Backing up your business information is as crucial as conducting daily business itself. Which is why you need a solid backup strategy.

With a proper backup policy, you can secure all your business data—files, documents, client and customer correspondence, and in-house or remote team communications.

No matter which industry or sector you serve, proper backup is pivotal. Data loss can seriously cripple a business of any size. A good backup strategy is the best way to avoid losing essential information due to systems failures, security breaches or plain old human error.

What can a network backup do for my company?

There are several benefits of having a backup policy for your business.

  • Any kind of data loss incident hurts. But when all your business data is backed up, you can bounce back quickly.
  • Data backups tend to lessen the impact and length of downtime. The less downtime you experience, the more you can get done . . . and the more profitable you are.
  • Backups often save you and your staff from duplicate work. Even if it’s easy to rebuild that report, do you really want to waste the time?
  • You’ll be prepared if you ever have to work through an audit or even annually when you complete your business tax preparations.

Ultimately, a well-developed backup strategy serves to protect your business by protecting your company data. That impacts your organizational efficiency, your cybersecurity and even your reputation.

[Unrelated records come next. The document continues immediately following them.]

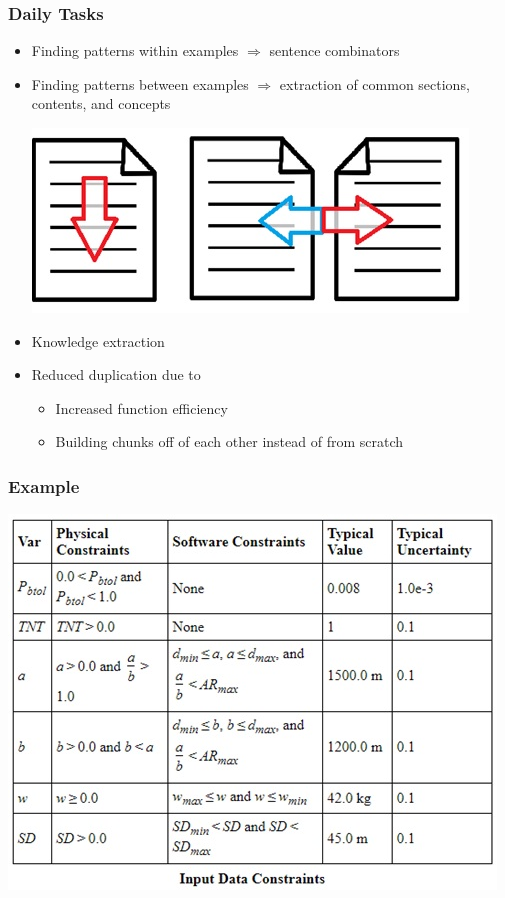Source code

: \documentclass{beamer}
\begin{document}
\begin{frame}
\frametitle{Daily Tasks}
\begin{itemize}
 \item<1-> Finding patterns within examples $\Rightarrow$ sentence combinators
 \item<1-> Finding patterns between examples $\Rightarrow$ extraction of common sections, contents, and concepts
 \begin{center}
  \includegraphics[scale=0.6]{../WG2_11/WinAndBwExamples.jpg}
 \end{center}
 \item<2-> Knowledge extraction
 \item<2-> Reduced duplication due to
  \begin{itemize}
   \item Increased function efficiency
   \item Building chunks off of each other instead of from scratch
  \end{itemize}
\end{itemize}
\end{frame}

\begin{frame}
\frametitle{Example}
\centering
\includegraphics[scale=0.7]{InDataConsEx.jpg}
\end{frame}
\end{document}
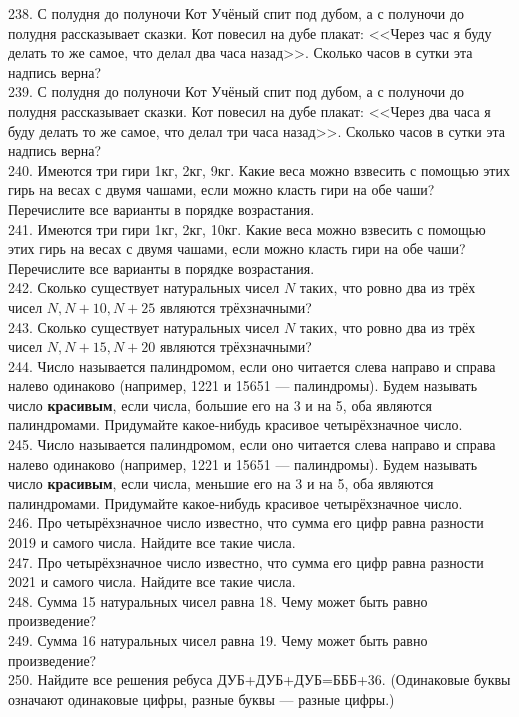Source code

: \documentclass[12pt]{article}
\begin{document}
238. С полудня до полуночи Кот Учёный спит под дубом, а с полуночи до полудня рассказывает сказки. Кот повесил на дубе плакат: <<Через час я буду делать то же самое, что делал два часа назад>>. Сколько часов в сутки эта надпись верна?\\
239. С полудня до полуночи Кот Учёный спит под дубом, а с полуночи до полудня рассказывает сказки. Кот повесил на дубе плакат: <<Через два часа я буду делать то же самое, что делал три часа назад>>. Сколько часов в сутки эта надпись верна?\\
240. Имеются три гири 1кг, 2кг, 9кг. Какие веса можно взвесить с помощью этих гирь на весах с двумя чашами, если можно класть гири на обе чаши? Перечислите все варианты в порядке возрастания.\\
241. Имеются три гири 1кг, 2кг, 10кг. Какие веса можно взвесить с помощью этих гирь на весах с двумя чашами, если можно класть гири на обе чаши? Перечислите все варианты в порядке возрастания.\\
242. Сколько существует натуральных чисел $N$ таких, что ровно два из трёх чисел $N, N+10, N+25$ являются трёхзначными?\\
243. Сколько существует натуральных чисел $N$ таких, что ровно два из трёх чисел $N, N+15, N+20$ являются трёхзначными?\\
244. Число называется палиндромом, если оно читается слева направо и справа налево одинаково (например, 1221 и 15651 --- палиндромы). Будем называть число {\bf красивым}, если числа, большие его на 3 и на 5, оба являются палиндромами. Придумайте какое-нибудь красивое четырёхзначное число.\\
245. Число называется палиндромом, если оно читается слева направо и справа налево одинаково (например, 1221 и 15651 --- палиндромы). Будем называть число {\bf красивым}, если числа, меньшие его на 3 и на 5, оба являются палиндромами. Придумайте какое-нибудь красивое четырёхзначное число.\\
246. Про четырёхзначное число известно, что сумма его цифр равна разности 2019 и самого числа. Найдите все такие числа.\\
247. Про четырёхзначное число известно, что сумма его цифр равна разности 2021 и самого числа. Найдите все такие числа.\\
248. Сумма 15 натуральных чисел равна 18. Чему может быть равно произведение?\\
249. Сумма 16 натуральных чисел равна 19. Чему может быть равно произведение?\\
250. Найдите все решения ребуса ДУБ+ДУБ+ДУБ=БББ+36. (Одинаковые буквы означают одинаковые цифры, разные буквы --- разные цифры.)\\
\end{document}
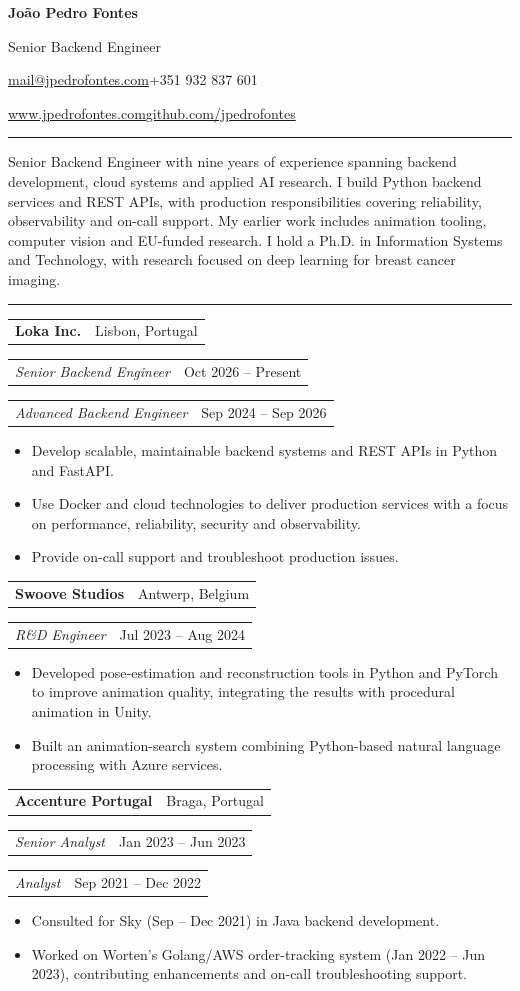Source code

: \documentclass[11pt,a4paper]{article}
\makeatletter
\newcommand{\cvsection}[1]{\par\addvspace{10pt}\needspace{4\baselineskip}{\large\bfseries #1}\par\nobreak\vspace{2pt}\hrule\nobreak\vspace{5pt}}
\newcommand{\cvcompany}[2]{\par\addvspace{11pt}\needspace{6\baselineskip}\begin{tabularx}{\linewidth}{@{}Xr@{}}\textbf{#1} & {\small #2}\end{tabularx}\par\nobreak}
\newcommand{\cvrole}[2]{\par\addvspace{2pt}\needspace{2\baselineskip}\begin{tabularx}{\linewidth}{@{}Xr@{}}\textit{#1} & {\small #2}\end{tabularx}\par\nobreak}
\makeatother
\begin{document}
{\LARGE\bfseries Jo\~ao Pedro Fontes}\par
{\large Senior Backend Engineer}\par
\href{mailto:mail@jpedrofontes.com}{mail@jpedrofontes.com}\enspace\textbar\enspace +351 932 837 601\par
\href{https://www.jpedrofontes.com}{www.jpedrofontes.com}\enspace\textbar\enspace\href{https://github.com/jpedrofontes}{github.com/jpedrofontes}

\cvsection{About}
Senior Backend Engineer with nine years of experience spanning backend development, cloud systems and applied AI research. I build Python backend services and REST APIs, with production responsibilities covering reliability, observability and on-call support. My earlier work includes animation tooling, computer vision and EU-funded research. I hold a Ph.D. in Information Systems and Technology, with research focused on deep learning for breast cancer imaging.

\cvsection{Experience}

\cvcompany{Loka Inc.}{Lisbon, Portugal}
\cvrole{Senior Backend Engineer}{Oct 2026 -- Present}
\cvrole{Advanced Backend Engineer}{Sep 2024 -- Sep 2026}
\begin{itemize}
    \item Develop scalable, maintainable backend systems and REST APIs in Python and FastAPI.
    \item Use Docker and cloud technologies to deliver production services with a focus on performance, reliability, security and observability.
    \item Provide on-call support and troubleshoot production issues.
\end{itemize}

\cvcompany{Swoove Studios}{Antwerp, Belgium}
\cvrole{R\&D Engineer}{Jul 2023 -- Aug 2024}
\begin{itemize}
    \item Developed pose-estimation and reconstruction tools in Python and PyTorch to improve animation quality, integrating the results with procedural animation in Unity.
    \item Built an animation-search system combining Python-based natural language processing with Azure services.
\end{itemize}

\cvcompany{Accenture Portugal}{Braga, Portugal}
\cvrole{Senior Analyst}{Jan 2023 -- Jun 2023}
\cvrole{Analyst}{Sep 2021 -- Dec 2022}
\begin{itemize}
    \item Consulted for Sky (Sep -- Dec 2021) in Java backend development.
    \item Worked on Worten's Golang/AWS order-tracking system (Jan 2022 -- Jun 2023), contributing enhancements and on-call troubleshooting support.
\end{itemize}
\end{document}
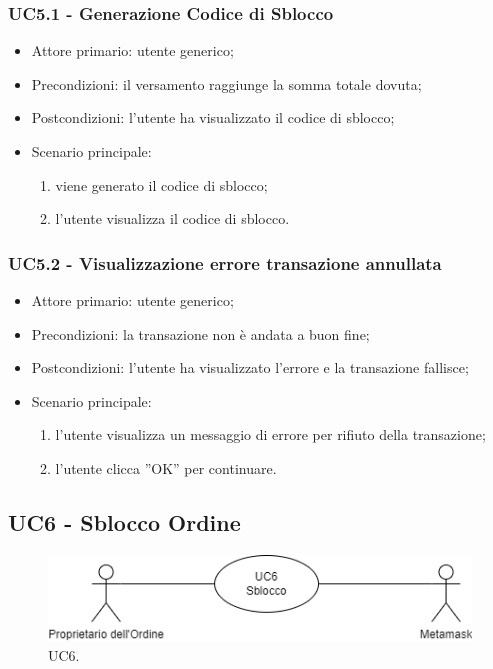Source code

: \subsubsection{UC5.1 - Generazione Codice di Sblocco}

\begin{itemize}
    \item Attore primario: utente generico;
    \item Precondizioni: il versamento raggiunge la somma totale dovuta;
    \item Postcondizioni: l'utente ha visualizzato il codice di sblocco;
    \item Scenario principale:
    \begin{enumerate}
        \item viene generato il codice di sblocco;
        \item l'utente visualizza il codice di sblocco.
    \end{enumerate}
\end{itemize}

\subsubsection{UC5.2 - Visualizzazione errore transazione annullata}

\begin{itemize}
    \item Attore primario: utente generico;
    \item Precondizioni: la transazione non è andata a buon fine;
    \item Postcondizioni: l'utente ha visualizzato l'errore e la transazione fallisce;
    \item Scenario principale:
    \begin{enumerate}
        \item l'utente visualizza un messaggio di errore per rifiuto della transazione;
        \item l'utente clicca ”OK” per continuare.
    \end{enumerate}
\end{itemize}

\subsection{UC6 - Sblocco Ordine}

\begin{figure}[H]
    \centering
    \includegraphics[scale=0.7]{immagini/UseCases-UC6.png}
    \caption{UC6.}
  \end{figure}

Granted, the best case scenario is to never actually need your data backup. But the moment you need it, you’ll be so glad it’s there.

Related: How big data is changing the game for backup and recovery

How important are backups for my new business?

Occasionally, new SMB owners feel the need for backup isn’t as pressing. After all, there’s not as much data. A backup strategy can feel like something you can take care of later.

We strongly advise against waiting.

Network backups are of paramount importance. It’s far better to backup all your company data from the very beginning.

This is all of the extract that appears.